Task: The records below must be returned exactly, with every picture left out.

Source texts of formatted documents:
----

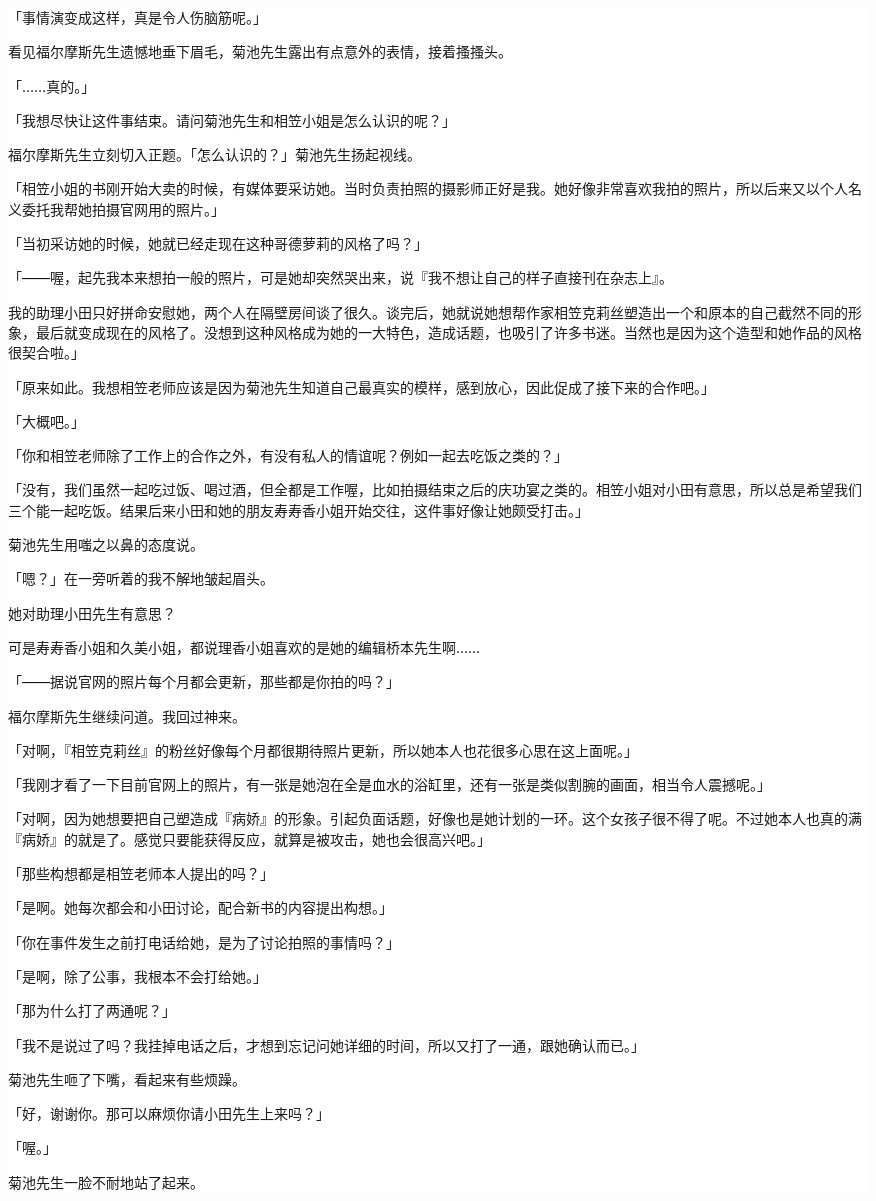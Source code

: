 「事情演变成这样，真是令人伤脑筋呢。」

看见福尔摩斯先生遗憾地垂下眉毛，菊池先生露出有点意外的表情，接着搔搔头。

「……真的。」

「我想尽快让这件事结束。请问菊池先生和相笠小姐是怎么认识的呢？」

福尔摩斯先生立刻切入正题。「怎么认识的？」菊池先生扬起视线。

「相笠小姐的书刚开始大卖的时候，有媒体要采访她。当时负责拍照的摄影师正好是我。她好像非常喜欢我拍的照片，所以后来又以个人名义委托我帮她拍摄官网用的照片。」

「当初采访她的时候，她就已经走现在这种哥德萝莉的风格了吗？」

「——喔，起先我本来想拍一般的照片，可是她却突然哭出来，说『我不想让自己的样子直接刊在杂志上』。

我的助理小田只好拼命安慰她，两个人在隔壁房间谈了很久。谈完后，她就说她想帮作家相笠克莉丝塑造出一个和原本的自己截然不同的形象，最后就变成现在的风格了。没想到这种风格成为她的一大特色，造成话题，也吸引了许多书迷。当然也是因为这个造型和她作品的风格很契合啦。」

「原来如此。我想相笠老师应该是因为菊池先生知道自己最真实的模样，感到放心，因此促成了接下来的合作吧。」

「大概吧。」

「你和相笠老师除了工作上的合作之外，有没有私人的情谊呢？例如一起去吃饭之类的？」

「没有，我们虽然一起吃过饭、喝过酒，但全都是工作喔，比如拍摄结束之后的庆功宴之类的。相笠小姐对小田有意思，所以总是希望我们三个能一起吃饭。结果后来小田和她的朋友寿寿香小姐开始交往，这件事好像让她颇受打击。」

菊池先生用嗤之以鼻的态度说。

「嗯？」在一旁听着的我不解地皱起眉头。

她对助理小田先生有意思？

可是寿寿香小姐和久美小姐，都说理香小姐喜欢的是她的编辑桥本先生啊……

「——据说官网的照片每个月都会更新，那些都是你拍的吗？」

福尔摩斯先生继续问道。我回过神来。

「对啊，『相笠克莉丝』的粉丝好像每个月都很期待照片更新，所以她本人也花很多心思在这上面呢。」

「我刚才看了一下目前官网上的照片，有一张是她泡在全是血水的浴缸里，还有一张是类似割腕的画面，相当令人震撼呢。」

「对啊，因为她想要把自己塑造成『病娇』的形象。引起负面话题，好像也是她计划的一环。这个女孩子很不得了呢。不过她本人也真的满『病娇』的就是了。感觉只要能获得反应，就算是被攻击，她也会很高兴吧。」

「那些构想都是相笠老师本人提出的吗？」

「是啊。她每次都会和小田讨论，配合新书的内容提出构想。」

「你在事件发生之前打电话给她，是为了讨论拍照的事情吗？」

「是啊，除了公事，我根本不会打给她。」

「那为什么打了两通呢？」

「我不是说过了吗？我挂掉电话之后，才想到忘记问她详细的时间，所以又打了一通，跟她确认而已。」

菊池先生咂了下嘴，看起来有些烦躁。

「好，谢谢你。那可以麻烦你请小田先生上来吗？」

「喔。」

菊池先生一脸不耐地站了起来。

----

Response below:
Source code

: 「事情演变成这样，真是令人伤脑筋呢。」

看见福尔摩斯先生遗憾地垂下眉毛，菊池先生露出有点意外的表情，接着搔搔头。

「……真的。」

「我想尽快让这件事结束。请问菊池先生和相笠小姐是怎么认识的呢？」

福尔摩斯先生立刻切入正题。「怎么认识的？」菊池先生扬起视线。

「相笠小姐的书刚开始大卖的时候，有媒体要采访她。当时负责拍照的摄影师正好是我。她好像非常喜欢我拍的照片，所以后来又以个人名义委托我帮她拍摄官网用的照片。」

「当初采访她的时候，她就已经走现在这种哥德萝莉的风格了吗？」

「——喔，起先我本来想拍一般的照片，可是她却突然哭出来，说『我不想让自己的样子直接刊在杂志上』。

我的助理小田只好拼命安慰她，两个人在隔壁房间谈了很久。谈完后，她就说她想帮作家相笠克莉丝塑造出一个和原本的自己截然不同的形象，最后就变成现在的风格了。没想到这种风格成为她的一大特色，造成话题，也吸引了许多书迷。当然也是因为这个造型和她作品的风格很契合啦。」

「原来如此。我想相笠老师应该是因为菊池先生知道自己最真实的模样，感到放心，因此促成了接下来的合作吧。」

「大概吧。」

「你和相笠老师除了工作上的合作之外，有没有私人的情谊呢？例如一起去吃饭之类的？」

「没有，我们虽然一起吃过饭、喝过酒，但全都是工作喔，比如拍摄结束之后的庆功宴之类的。相笠小姐对小田有意思，所以总是希望我们三个能一起吃饭。结果后来小田和她的朋友寿寿香小姐开始交往，这件事好像让她颇受打击。」

菊池先生用嗤之以鼻的态度说。

「嗯？」在一旁听着的我不解地皱起眉头。

她对助理小田先生有意思？

可是寿寿香小姐和久美小姐，都说理香小姐喜欢的是她的编辑桥本先生啊……

「——据说官网的照片每个月都会更新，那些都是你拍的吗？」

福尔摩斯先生继续问道。我回过神来。

「对啊，『相笠克莉丝』的粉丝好像每个月都很期待照片更新，所以她本人也花很多心思在这上面呢。」

「我刚才看了一下目前官网上的照片，有一张是她泡在全是血水的浴缸里，还有一张是类似割腕的画面，相当令人震撼呢。」

「对啊，因为她想要把自己塑造成『病娇』的形象。引起负面话题，好像也是她计划的一环。这个女孩子很不得了呢。不过她本人也真的满『病娇』的就是了。感觉只要能获得反应，就算是被攻击，她也会很高兴吧。」

「那些构想都是相笠老师本人提出的吗？」

「是啊。她每次都会和小田讨论，配合新书的内容提出构想。」

「你在事件发生之前打电话给她，是为了讨论拍照的事情吗？」

「是啊，除了公事，我根本不会打给她。」

「那为什么打了两通呢？」

「我不是说过了吗？我挂掉电话之后，才想到忘记问她详细的时间，所以又打了一通，跟她确认而已。」

菊池先生咂了下嘴，看起来有些烦躁。

「好，谢谢你。那可以麻烦你请小田先生上来吗？」

「喔。」

菊池先生一脸不耐地站了起来。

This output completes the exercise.